What Happened on This Day in Easter Week - Tuesday

Easter Week - What Happened on This Day? - Part 2

Sermon Image
Preacher

Nick Louw

Date
April 4, 2023
Time
00:00

Transcription

Disclaimer: this is an automatically generated machine transcription - there may be small errors or mistranscriptions. Please refer to the original audio if you are in any doubt.

[0:00] What happened on this day in Easter week? Tuesday, Mark 12, 13-17.

[0:11] Then they sent some of the Pharisees and the Herodians to Jesus to trap Him in His words. When they came, they said to Him, Teacher, we know that you are truthful and don't care what anyone thinks, nor do you show partiality, but teach the way of God truthfully.

[0:27] Is it lawful to pay taxes to Caesar or not? Should we pay or shouldn't we? But knowing their hypocrisy, He said to them, Why are you testing me? Bring me a denarius to look at.

[0:44] They brought a coin. Whose image and inscription is this? He asked them. Caesar's, they replied. Jesus told them, Give to Caesar the things that are Caesar's, and to God the things that are God's.

[1:00] And they were utterly amazed at Him. This is God's word. On Tuesday, leading up to His death, Jesus spends most of the day teaching, including a session being grilled by various groups of the Jewish religious scholars.

[1:16] Except the questions they ask aren't because they're keen to learn. On the contrary, we're told they were trying to trap Him in His words, to discredit Him with the listening crowds.

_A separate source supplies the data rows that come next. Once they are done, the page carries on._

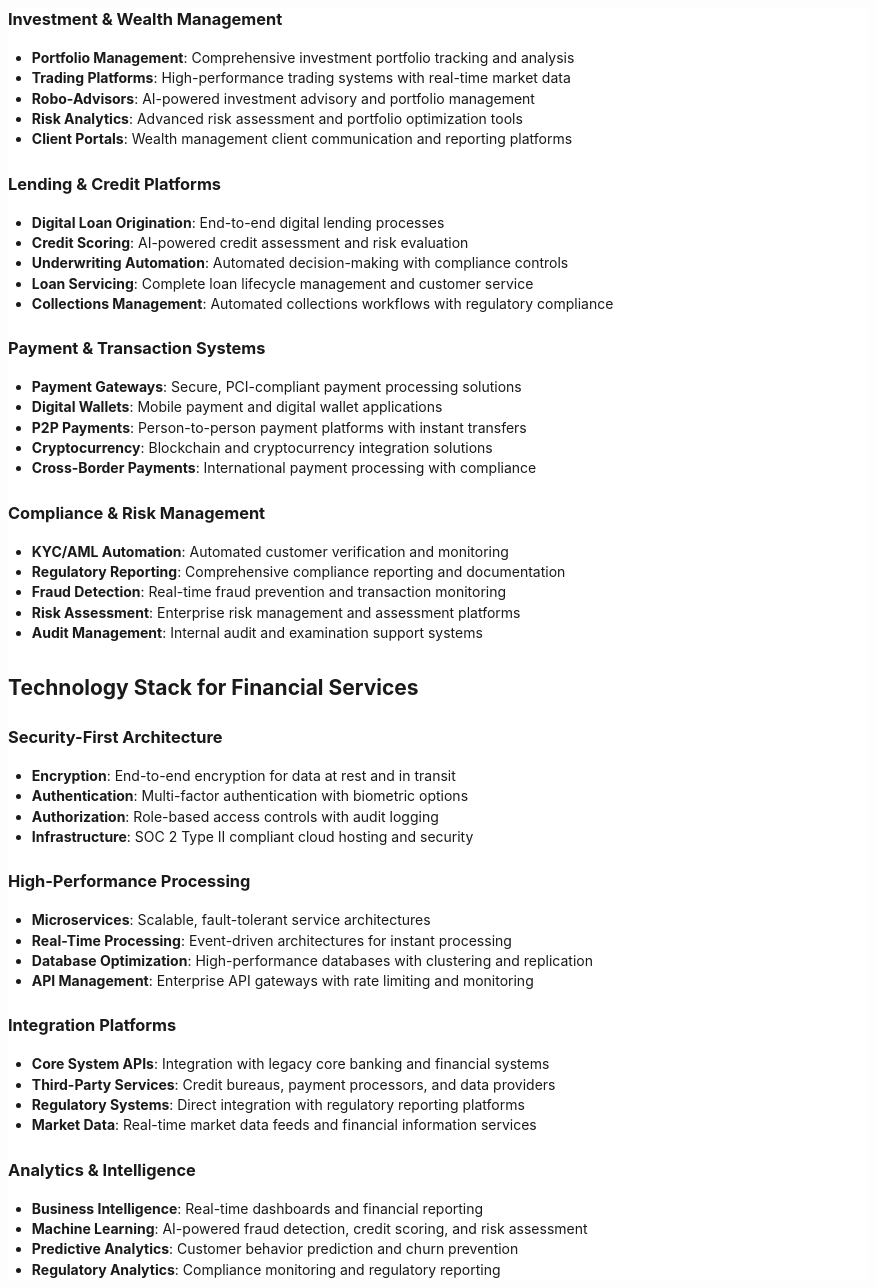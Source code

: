 ### Investment & Wealth Management
- **Portfolio Management**: Comprehensive investment portfolio tracking and analysis
- **Trading Platforms**: High-performance trading systems with real-time market data
- **Robo-Advisors**: AI-powered investment advisory and portfolio management
- **Risk Analytics**: Advanced risk assessment and portfolio optimization tools
- **Client Portals**: Wealth management client communication and reporting platforms

### Lending & Credit Platforms
- **Digital Loan Origination**: End-to-end digital lending processes
- **Credit Scoring**: AI-powered credit assessment and risk evaluation
- **Underwriting Automation**: Automated decision-making with compliance controls
- **Loan Servicing**: Complete loan lifecycle management and customer service
- **Collections Management**: Automated collections workflows with regulatory compliance

### Payment & Transaction Systems
- **Payment Gateways**: Secure, PCI-compliant payment processing solutions
- **Digital Wallets**: Mobile payment and digital wallet applications
- **P2P Payments**: Person-to-person payment platforms with instant transfers
- **Cryptocurrency**: Blockchain and cryptocurrency integration solutions
- **Cross-Border Payments**: International payment processing with compliance

### Compliance & Risk Management
- **KYC/AML Automation**: Automated customer verification and monitoring
- **Regulatory Reporting**: Comprehensive compliance reporting and documentation
- **Fraud Detection**: Real-time fraud prevention and transaction monitoring
- **Risk Assessment**: Enterprise risk management and assessment platforms
- **Audit Management**: Internal audit and examination support systems

## Technology Stack for Financial Services

### Security-First Architecture
- **Encryption**: End-to-end encryption for data at rest and in transit
- **Authentication**: Multi-factor authentication with biometric options
- **Authorization**: Role-based access controls with audit logging
- **Infrastructure**: SOC 2 Type II compliant cloud hosting and security

### High-Performance Processing
- **Microservices**: Scalable, fault-tolerant service architectures
- **Real-Time Processing**: Event-driven architectures for instant processing
- **Database Optimization**: High-performance databases with clustering and replication
- **API Management**: Enterprise API gateways with rate limiting and monitoring

### Integration Platforms
- **Core System APIs**: Integration with legacy core banking and financial systems
- **Third-Party Services**: Credit bureaus, payment processors, and data providers
- **Regulatory Systems**: Direct integration with regulatory reporting platforms
- **Market Data**: Real-time market data feeds and financial information services

### Analytics & Intelligence
- **Business Intelligence**: Real-time dashboards and financial reporting
- **Machine Learning**: AI-powered fraud detection, credit scoring, and risk assessment
- **Predictive Analytics**: Customer behavior prediction and churn prevention
- **Regulatory Analytics**: Compliance monitoring and regulatory reporting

[1:29] At one point, they ask Him whether they should pay taxes to the Romans, thinking that they've surely got Him now, whether He says yes or no, He's bound to make some enemies. But He says neither.

[1:42] Instead, He asks them a counter-question. Whose image is the one on the coin? Caesar's, they reply. Well, He says, tossing it back, Give to Caesar what bears his image, and give to God what bears His, which, of course, is each one of us.

[2:01] Jesus is implying that even the most religious people have not necessarily given their lives to God. And the questions go on, and with each one, Jesus does something similar.

[2:13] Not only does He answer them, but He turns the questions back on the questioner to show them that they, not He, are the ones who should really be examined. But then, someone else comes along and asks a different question completely.

[2:30] We read this from verse 28 onwards. And He asks a question not to trap Jesus, but because He really wants to know the answer. And His question, which Jesus later commends Him on, is the right question to ask.

[2:46] The only right question to ask God at the end of the day. What do you really want of me? Or, as He puts it, Teacher, what's the greatest commandment of all?

[3:01] And so Jesus answers Him, Love the Lord your God with all your heart, and with all your soul, and with all your mind, and with all your strength, and love your neighbor as yourself.

[3:13] That's what God wants. All of His law is actually summed up in that, Jesus says. But we don't ask that question. We don't tend to ask that question.

[3:26] And the reason is because, well, we already know the answer, don't we? We already know that we haven't loved God like that, and we haven't loved our neighbor like we should.

[3:37] We've loved other things more than God, and we've loved ourselves more than our neighbors. And that's why we tend to get fixated on all the wrong questions when it comes to religion.

[3:49] Just like these religious scholars were, all so that we can avoid asking the one question that really matters. Am I doing what God really wants? But there's another option besides avoiding that question, and that is to look to the only one who did do what God really wants, Jesus.

[4:12] He loved His Father fully and completely with all His heart, soul, mind, and strength, and who loved His neighbor genuinely, truly, compassionately, and so much so that on Friday, just a few days later, He goes on to die for His neighbor, for you and me, in order to take on Himself all of our failures, our failures to love God as we should, our failures to love our neighbors.

[4:43] And then He goes on to rise from the dead on Sunday to give us a piece of that new life so that in trusting and following Him, we can begin to be the people God made us to be.

[4:58] God made us to be. Thank you.